Naya pun mengangguk dan berani masuk ke dalam, ia menyimpan mangkuknya di meja tamu yang sederhana.
"Ruangannya ternyata sama ya," mata Naya berkeliling ke setiap ujung kosan.
"Iyalah, kan satu ukuran Nay." Ardi tersenyum.
Naya mengangguk paham.
Langkah Ardi terlihat jelas oleh Naya, Ardi pergi ke dapur dan mengambil piring dan dua gelas minum.

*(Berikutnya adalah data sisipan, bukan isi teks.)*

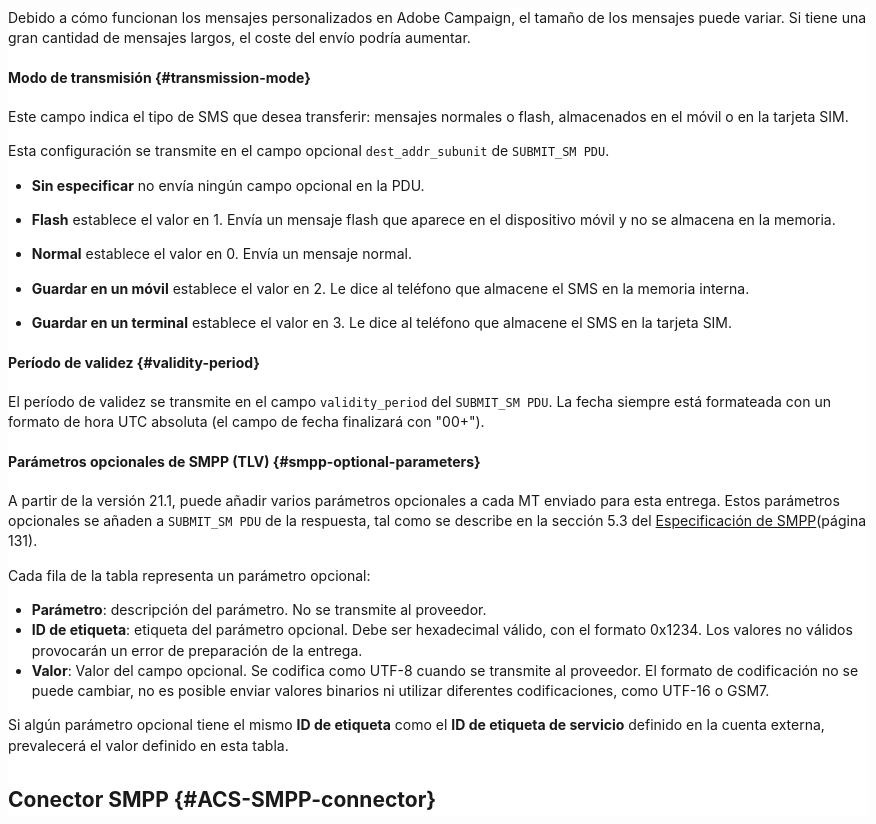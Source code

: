 Debido a cómo funcionan los mensajes personalizados en Adobe Campaign, el tamaño de los mensajes puede variar. Si tiene una gran cantidad de mensajes largos, el coste del envío podría aumentar.

#### Modo de transmisión {#transmission-mode}

Este campo indica el tipo de SMS que desea transferir: mensajes normales o flash, almacenados en el móvil o en la tarjeta SIM.

Esta configuración se transmite en el campo opcional `dest_addr_subunit` de `SUBMIT_SM PDU`.

* **Sin especificar** no envía ningún campo opcional en la PDU.

* **Flash** establece el valor en 1. Envía un mensaje flash que aparece en el dispositivo móvil y no se almacena en la memoria.

* **Normal** establece el valor en 0. Envía un mensaje normal.

* **Guardar en un móvil** establece el valor en 2. Le dice al teléfono que almacene el SMS en la memoria interna.

* **Guardar en un terminal** establece el valor en 3. Le dice al teléfono que almacene el SMS en la tarjeta SIM.

#### Período de validez {#validity-period}

El período de validez se transmite en el campo `validity_period` del `SUBMIT_SM PDU`. La fecha siempre está formateada con un formato de hora UTC absoluta (el campo de fecha finalizará con &quot;00+&quot;).

#### Parámetros opcionales de SMPP (TLV) {#smpp-optional-parameters}

A partir de la versión 21.1, puede añadir varios parámetros opcionales a cada MT enviado para esta entrega. Estos parámetros opcionales se añaden a `SUBMIT_SM PDU` de la respuesta, tal como se describe en la sección 5.3 del [Especificación de SMPP](https://smpp.org/SMPP_v3_4_Issue1_2.pdf)(página 131).

Cada fila de la tabla representa un parámetro opcional:

* **Parámetro**: descripción del parámetro. No se transmite al proveedor.
* **ID de etiqueta**: etiqueta del parámetro opcional. Debe ser hexadecimal válido, con el formato 0x1234. Los valores no válidos provocarán un error de preparación de la entrega.
* **Valor**: Valor del campo opcional. Se codifica como UTF-8 cuando se transmite al proveedor. El formato de codificación no se puede cambiar, no es posible enviar valores binarios ni utilizar diferentes codificaciones, como UTF-16 o GSM7.

Si algún parámetro opcional tiene el mismo **ID de etiqueta** como el **ID de etiqueta de servicio** definido en la cuenta externa, prevalecerá el valor definido en esta tabla.

## Conector SMPP {#ACS-SMPP-connector}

"Maaf ya gak ada makanan apa-apa, cuma ada gandum kacang aja."
"Gak papa." Jawab Naya.
Ardi pun menuangkan sayur dan sambal yang dibungkus plastik. Satu suapan, "E," kedua mata Ardi melotot dan berkedip pelan.
"Kenapa ka? Asin ya? Aduh maaf ka, tapi tadi saya udah nyicip ko. Gak asin hasilnya, tapi jika asin menurut kakak maaf ka." rengek Naya.

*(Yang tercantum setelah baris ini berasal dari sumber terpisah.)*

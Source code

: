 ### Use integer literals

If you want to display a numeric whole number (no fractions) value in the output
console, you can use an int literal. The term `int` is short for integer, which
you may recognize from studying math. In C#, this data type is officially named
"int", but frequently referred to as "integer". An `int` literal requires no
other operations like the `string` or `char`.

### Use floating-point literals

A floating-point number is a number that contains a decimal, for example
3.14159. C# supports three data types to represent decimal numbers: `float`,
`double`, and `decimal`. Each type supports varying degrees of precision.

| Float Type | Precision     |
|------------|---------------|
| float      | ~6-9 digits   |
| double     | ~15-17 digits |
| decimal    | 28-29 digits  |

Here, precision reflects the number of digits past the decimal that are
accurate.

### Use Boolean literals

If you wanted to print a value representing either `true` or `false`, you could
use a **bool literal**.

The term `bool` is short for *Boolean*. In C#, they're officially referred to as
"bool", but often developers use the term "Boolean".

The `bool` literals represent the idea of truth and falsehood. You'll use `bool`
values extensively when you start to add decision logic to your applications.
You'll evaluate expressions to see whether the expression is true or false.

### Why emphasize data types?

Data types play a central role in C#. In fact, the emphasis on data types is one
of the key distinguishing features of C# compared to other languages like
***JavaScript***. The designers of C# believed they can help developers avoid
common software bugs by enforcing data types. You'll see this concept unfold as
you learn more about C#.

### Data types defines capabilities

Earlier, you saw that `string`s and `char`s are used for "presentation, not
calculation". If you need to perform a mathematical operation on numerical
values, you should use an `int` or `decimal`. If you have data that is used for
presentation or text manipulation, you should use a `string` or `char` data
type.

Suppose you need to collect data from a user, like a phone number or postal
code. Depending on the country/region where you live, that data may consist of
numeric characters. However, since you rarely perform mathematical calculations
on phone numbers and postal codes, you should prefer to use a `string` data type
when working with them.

Ardi tak merespon, ia malah melanjutkan makannya dengan cepat. Sesekali ia merasakan nikmatnya makanan Naya.
"Maaf aku bicara sambil makan, ini masakanmu bener?" Ardi memastikan.
Naya mengangguk yakin.
"Enak banget, lezat. Aku belum pernah nyobain sayur dan sambal ini sebelumnya, nasi hangat dipadukan dengan sayur dan sambal buatanmu emang menggugah perutku untuk nambah lagi Nay. Kamu pintar masak!" cerocos Ardi sambil terus menambahkan nasi ke piringnya.
Naya tercengang, ia tak percaya akhirnya masakannya diakui kelezatannya.
"Kakak serius?!"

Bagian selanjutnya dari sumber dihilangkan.